Le questioni, a dire il vero, non sono solo fra schieramenti, ma su talune posizioni anche all’interno degli stessi. Forza Italia, Alleanza Nazionale, Lega e UDC si confrontano infatti sul tema del Presidenzialismo e per il portavoce di AN Landolfi il Capo dello Stato “non ha certo voluto anticipare una scelta che spetta solo al Parlamento”; mentre il Presidente dei Deputati del Carroccio Alessandro Cè ha invece sottolineato come “nel patto di Governo ci sia il rafforzamento dell’esecutivo, con una guida più forte e più efficace del Governo stesso, ma il modo attraverso il quale l’obbiettivo andrà raggiunto resta ancora tutto da esplorare”. Meno dubbi per i centristi dell’UDC che guardano da una parte al ritorno al proporzionale, e dall’altra ad un Premierato “da cui ricominciare” come ha detto il Ministro delle Politiche Comunitarie Rocco Buttiglione. In Forza Italia ha preso la parola Paolo Bonaiuti, da sempre braccio destro di Berlusconi (tanto da esserne portavoce quando era leader dell’opposizione ed essere diventato Sottosegretario alla Presidenza del Consiglio con la sua elezione a Palazzo Chigi), augurandosi “che l’opposizione apra in questo primo scorcio dell’anno un dialogo sereno e costruttivo”.

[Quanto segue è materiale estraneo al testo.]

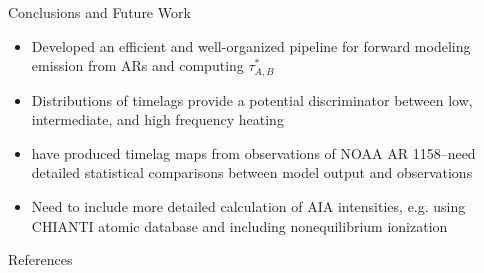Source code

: \documentclass[final]{beamer}
\begin{document}
\begin{frame}
\begin{columns}[T]
\begin{column}{0.49\linewidth}
\begin{block}{Conclusions and Future Work}
        \vspace{-1ex}
        \begin{itemize}
            \item Developed an efficient and well-organized pipeline for forward modeling emission from ARs and computing $\tau^*_{A,B}$
            \item Distributions of timelags provide a potential discriminator between low, intermediate, and high frequency heating
            \item \citet{viall_survey_2017} have produced timelag maps from observations of NOAA AR 1158--need detailed statistical comparisons between model output and observations
            \item Need to include more detailed calculation of AIA intensities, e.g. using CHIANTI atomic database \citep{dere_chianti_1997,young_chianti_2016} and including nonequilibrium ionization
        \end{itemize}
        \vspace{-1ex}
    \end{block}
    \begin{block}{References}
      \scriptsize
      \begin{multicols}{2}
        
        
      \end{multicols}
    \end{block}
  \end{column}
  \end{columns}
\end{frame}
\end{document}
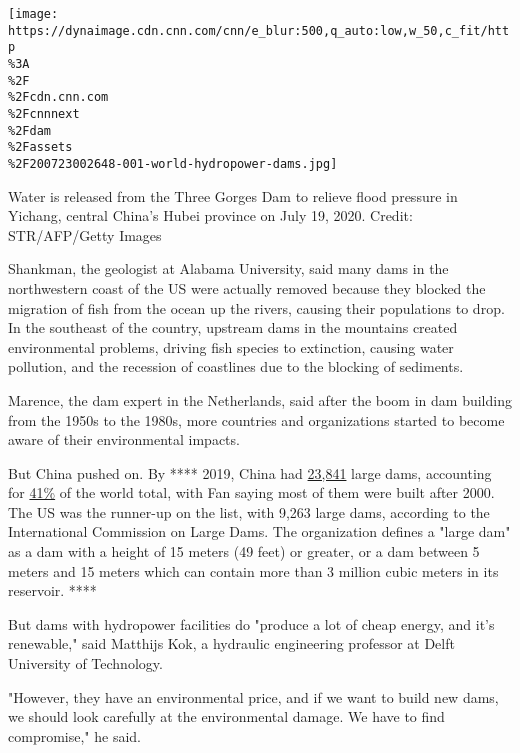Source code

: \texttt{[image: https://dynaimage.cdn.cnn.com/cnn/e\_blur:500,q\_auto:low,w\_50,c\_fit/http\\\%3A\\\%2F\\\%2Fcdn.cnn.com\\\%2Fcnnnext\\\%2Fdam\\\%2Fassets\\\%2F200723002648-001-world-hydropower-dams.jpg]}

Water is released from the Three Gorges Dam to relieve flood pressure in
Yichang, central China's Hubei province on July 19, 2020. Credit:
STR/AFP/Getty Images

Shankman, the geologist at Alabama University, said many dams in the
northwestern coast of the US were actually removed because they blocked
the migration of fish from the ocean up the rivers, causing their
populations to drop. In the southeast of the country, upstream dams in
the mountains created environmental problems, driving fish species to
extinction, causing water pollution, and the recession of coastlines due
to the blocking of sediments.

Marence, the dam expert in the Netherlands, said after the boom in dam
building from the 1950s to the 1980s, more countries and organizations
started to become aware of their environmental impacts.

But China pushed on. By **** 2019, China had
\href{https://www.icold-cigb.org/article/GB/world_register/general_synthesis/number-of-dams-by-country-members}{23,841}
large dams, accounting for
\href{https://www.icold-cigb.org/article/GB/world_register/general_synthesis/general-synthesis}{41\%}
of the world total, with Fan saying most of them were built after 2000.
The US was the runner-up on the list, with 9,263 large dams, according
to the International Commission on Large Dams. The organization defines
a "large dam" as a dam with a height of 15 meters (49 feet) or greater,
or a dam between 5 meters and 15 meters which can contain more than 3
million cubic meters in its reservoir. ****

But dams with hydropower facilities do "produce a lot of cheap energy,
and it's renewable," said Matthijs Kok, a hydraulic engineering
professor at Delft University of Technology.

"However, they have an environmental price, and if we want to build new
dams, we should look carefully at the environmental damage. We have to
find compromise," he said.

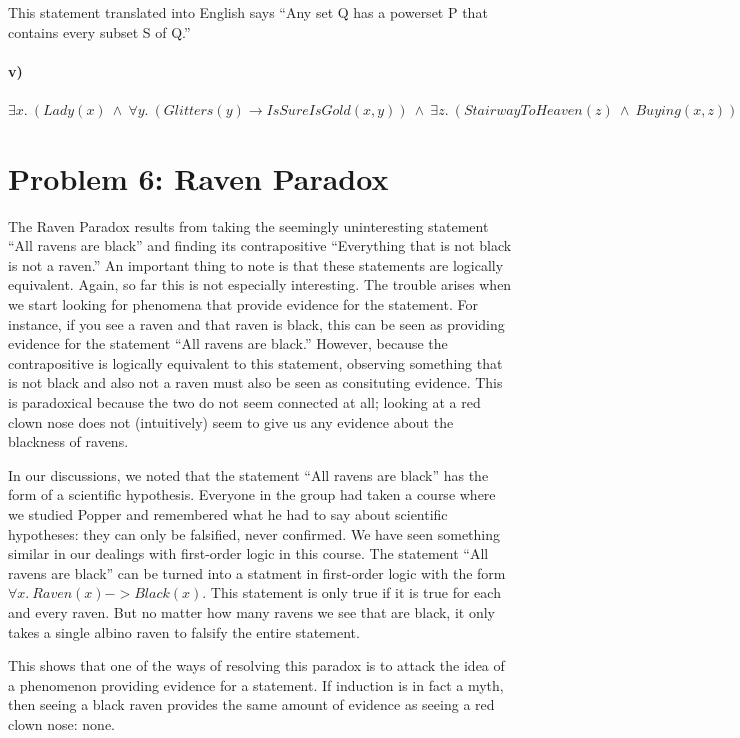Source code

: \documentclass[10pt,letter]{article}
\begin{document}
This statement translated into English says ``Any set Q has a powerset P that contains every subset S of Q.''
\paragraph{v)}
$\exists x .\ (Lady(x)\ \wedge\ \forall y .\ (Glitters(y) \rightarrow IsSureIsGold(x, y))\ \wedge\ \exists z .\ (StairwayToHeaven(z)\ \wedge\ Buying(x, z)))$

\section*{Problem 6: Raven Paradox}
The Raven Paradox results from taking the seemingly uninteresting statement ``All ravens are black'' and finding its contrapositive ``Everything that is not black is not a raven.'' An important thing to note is that these statements are logically equivalent. Again, so far this is not especially interesting. The trouble arises when we start looking for phenomena that provide evidence for the statement. For instance, if you see a raven and that raven is black, this can be seen as providing evidence for the statement ``All ravens are black.'' However, because the contrapositive is logically equivalent to this statement, observing something that is not black and also not a raven must also be seen as consituting evidence. This is paradoxical because the two do not seem connected at all; looking at a red clown nose does not (intuitively) seem to give us any evidence about the blackness of ravens. 

In our discussions, we noted that the statement ``All ravens are black'' has the form of a scientific hypothesis. Everyone in the group had taken a course where we studied Popper and remembered what he had to say about scientific hypotheses: they can only be falsified, never confirmed. We have seen something similar in our dealings with first-order logic in this course. The statement ``All ravens are black'' can be turned into a statment in first-order logic with the form $\forall x .\ Raven(x) -> Black(x)$. This statement is only true if it is true for each and every raven. But no matter how many ravens we see that are black, it only takes a single albino raven to falsify the entire statement. 

This shows that one of the ways of resolving this paradox is to attack the idea of a phenomenon providing evidence for a statement. If induction is in fact a myth, then seeing a black raven provides the same amount of evidence as seeing a red clown nose: none. 
\end{document}
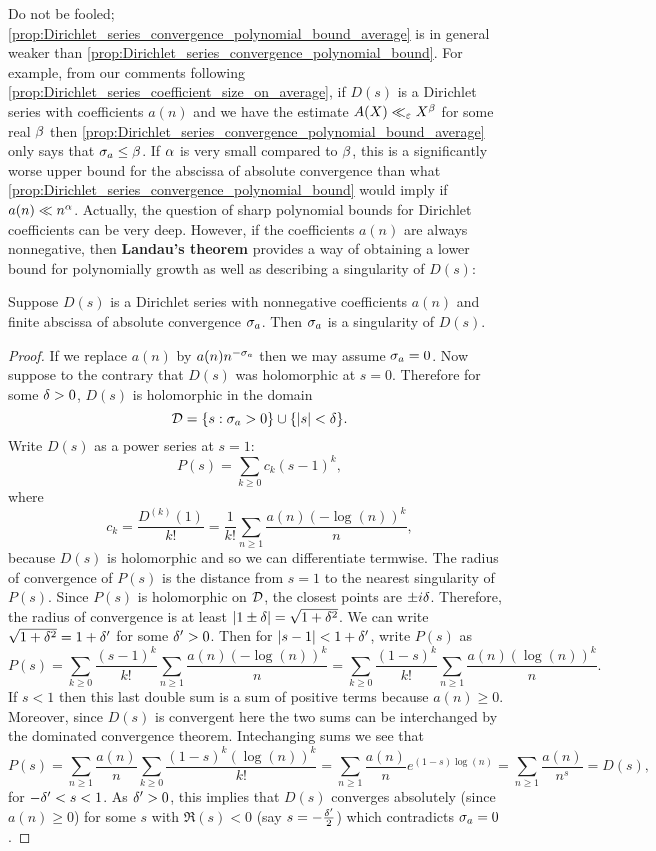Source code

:       Do not be fooled; \cref{prop:Dirichlet_series_convergence_polynomial_bound_average} is in general weaker than \cref{prop:Dirichlet_series_convergence_polynomial_bound}. For example, from our comments following \cref{prop:Dirichlet_series_coefficient_size_on_average}, if $D(s)$ is a Dirichlet series with coefficients $a(n)$ and we have the estimate $A(X) \ll_{\varepsilon} X^{\beta}$ for some real $\beta$ then \cref{prop:Dirichlet_series_convergence_polynomial_bound_average} only says that $\sigma_{a} \le \beta$. If $\alpha$ is very small compared to $\beta$, this is a significantly worse upper bound for the abscissa of absolute convergence than what \cref{prop:Dirichlet_series_convergence_polynomial_bound} would imply if $a(n) \ll n^{\alpha}$. Actually, the question of sharp polynomial bounds for Dirichlet coefficients can be very deep. However, if the coefficients $a(n)$ are always nonnegative, then \textbf{Landau's theorem} provides a way of obtaining a lower bound for polynomially growth as well as describing a singularity of $D(s)$:

      \begin{theorem}
        Suppose $D(s)$ is a Dirichlet series with nonnegative coefficients $a(n)$ and finite abscissa of absolute convergence $\sigma_{a}$. Then $\sigma_{a}$ is a singularity of $D(s)$.
      \end{theorem}
      \begin{proof}
        If we replace $a(n)$ by $a(n)n^{-\sigma_{a}}$ then we may assume $\sigma_{a} = 0$. Now suppose to the contrary that $D(s)$ was holomorphic at $s = 0$. Therefore for some $\delta > 0$, $D(s)$ is holomorphic in the domain
        \[
          \mathcal{D} = \{s:\sigma_{a} > 0\} \cup \{|s| < \delta\}.
        \]
        Write $D(s)$ as a power series at $s = 1$:
        \[
          P(s) = \sum_{k \ge 0}c_{k}(s-1)^{k},
        \]
        where
        \[
          c_{k} = \frac{D^{(k)}(1)}{k!} = \frac{1}{k!}\sum_{n \ge 1}\frac{a(n)(-\log(n))^{k}}{n},
        \]
        because $D(s)$ is holomorphic and so we can differentiate termwise. The radius of convergence of $P(s)$ is the distance from $s = 1$ to the nearest singularity of $P(s)$. Since $P(s)$ is holomorphic on $\mathcal{D}$, the closest points are $\pm i\delta$. Therefore, the radius of convergence is at least $|1\pm\delta| = \sqrt{1+\delta^{2}}$. We can write $\sqrt{1+\delta^{2}} = 1+\delta'$ for some $\delta' > 0$. Then for $|s-1| < 1+\delta'$, write $P(s)$ as
        \[
          P(s) = \sum_{k \ge 0}\frac{(s-1)^{k}}{k!}\sum_{n \ge 1}\frac{a(n)(-\log(n))^{k}}{n} = \sum_{k \ge 0}\frac{(1-s)^{k}}{k!}\sum_{n \ge 1}\frac{a(n)(\log(n))^{k}}{n}.
        \]
        If $s < 1$ then this last double sum is a sum of positive terms because $a(n) \ge 0$. Moreover, since $D(s)$ is convergent here the two sums can be interchanged by the dominated convergence theorem. Intechanging sums we see that
        \[
          P(s) = \sum_{n \ge 1}\frac{a(n)}{n}\sum_{k \ge 0}\frac{(1-s)^{k}(\log(n))^{k}}{k!} = \sum_{n \ge 1}\frac{a(n)}{n}e^{(1-s)\log(n)} = \sum_{n \ge 1}\frac{a(n)}{n^{s}} = D(s),
        \]
        for $-\delta' < s < 1$. As $\delta' > 0$, this implies that $D(s)$ converges absolutely (since $a(n) \ge 0$) for some $s$ with $\Re(s) < 0$ (say $s = -\frac{\delta'}{2}$) which contradicts $\sigma_{a} = 0$.
      \end{proof}


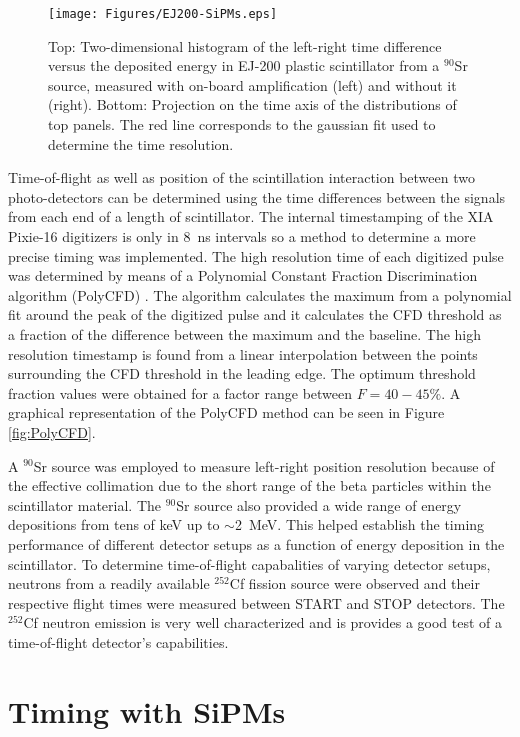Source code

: \begin{figure}[tp]
\centering
\texttt{[image: Figures/EJ200-SiPMs.eps]}
\caption{Top: Two-dimensional histogram of the left-right time difference versus the deposited energy in EJ-200 plastic scintillator from a $^{90}$Sr source, measured with on-board amplification (left) and without it (right). Bottom: Projection on the time axis of the  distributions of top panels. The red line corresponds to the gaussian fit used to determine the time resolution.}
\label{fig:SiPMtiming}
\end{figure}
Time-of-flight as well as position of the scintillation interaction between two photo-detectors can be determined using the time differences between the signals from each end of a length of scintillator. The internal timestamping of the XIA Pixie-16 digitizers is only in 8~ns intervals so a method to determine a more precise timing was implemented.
The high resolution time of each digitized pulse was determined by means of a Polynomial Constant Fraction Discrimination  algorithm (PolyCFD) \cite{PhDCory}. The algorithm calculates the maximum from a polynomial fit around the peak of the digitized pulse and it calculates the CFD threshold as a fraction of the difference between the maximum and the baseline. The high resolution timestamp is found from a linear interpolation between the points surrounding the CFD threshold in the leading edge. The optimum threshold fraction values were obtained for a factor range between $F=40-45\%$. A graphical representation of the PolyCFD method can be seen in Figure \ref{fig:PolyCFD}.

A $^{90}$Sr source was employed to measure left-right position resolution because of the effective collimation due to the short range of the beta particles within the scintillator material. The $^{90}$Sr source also provided a wide range of energy depositions from tens of keV up to $\sim$2~MeV. This helped establish the timing performance of different detector setups as a function of energy deposition in the scintillator. To determine time-of-flight capabalities of varying detector setups, neutrons from a readily available $^{252}$Cf fission source were observed and their respective flight times were measured between START and STOP detectors. The $^{252}$Cf neutron emission is very well characterized and is provides a good test of a time-of-flight detector's capabilities. 

\section{Timing with SiPMs} \label{sec:timingWithSiPMs}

Veniamo invece all’opposizione: Francesco Rutelli, leader traballante di un Ulivo messo in crisi da una figura ingombrante come Cofferati che rischia di spaccare non solo la coalizione, ma perfino i DS, ha assicurato che “il centrosinistra presenterà una proposta unitaria e utile per tutto il paese”. Sempre in area Margherita, schieramento di cui Rutelli è Presidente, Pierluigi Castagnetti, Presidente del Gruppo dei Deputati di Montecitorio, ha chiesto “più chiarezza alla maggioranza visto che ancora si intrecciano le proposte di Presidenzialismo, Premierato e Cancellierato”, bacchettando allo stesso tempo chi, come Cofferati, “chiude le porte in maniera pregiudizievole alle proposte della maggioranza poiché l’Ulivo è doverosamente interessato a evitare soluzioni negative e difficilmente reversibili”. Dello stesso avviso Marco Boato, Presidente del Gruppo Misto della Camera, per il quale “è arrivato il momento di avviare un serio cammino riformatore”, fermo restando, comunque il no da parte del centrosinistra al Presidenzialismo. E’ chiaro infatti che un più che possibile successore di Ciampi al Quirinale è proprio l’attuale Presidente del Consiglio in carica Silvio Berlusconi, ma è altrettanto ovvio che il leader di Forza Italia difficilmente accetterebbe un ruolo il cui contenuto si limiti a rappresentare il Paese nelle cerimonie e firmare leggi decise da altri. E certo non gli basterebbe nemmeno la possibilità di sciogliere le Camere quando non c’è più una maggioranza o il compito di dare l’incarico di Presidente del Consiglio a chi esce vincente dalle urne specie se poi quest’ultimo ruolo dovesse uscire trasformato dalle riforme in un’elezione diretta sul modello di quella attualmente in essere per Sindaci e Presidenti di Regione. Una formula, quest’ultima, che nei banchi dell’opposisione sembrebbe piacere al solo SDI di Enrico Boselli che pensa ad un “Sindaco di tutta l’Italia” che ricorda da vicino quell’elezione diretta del Premier proposta in passato da Mario Segni.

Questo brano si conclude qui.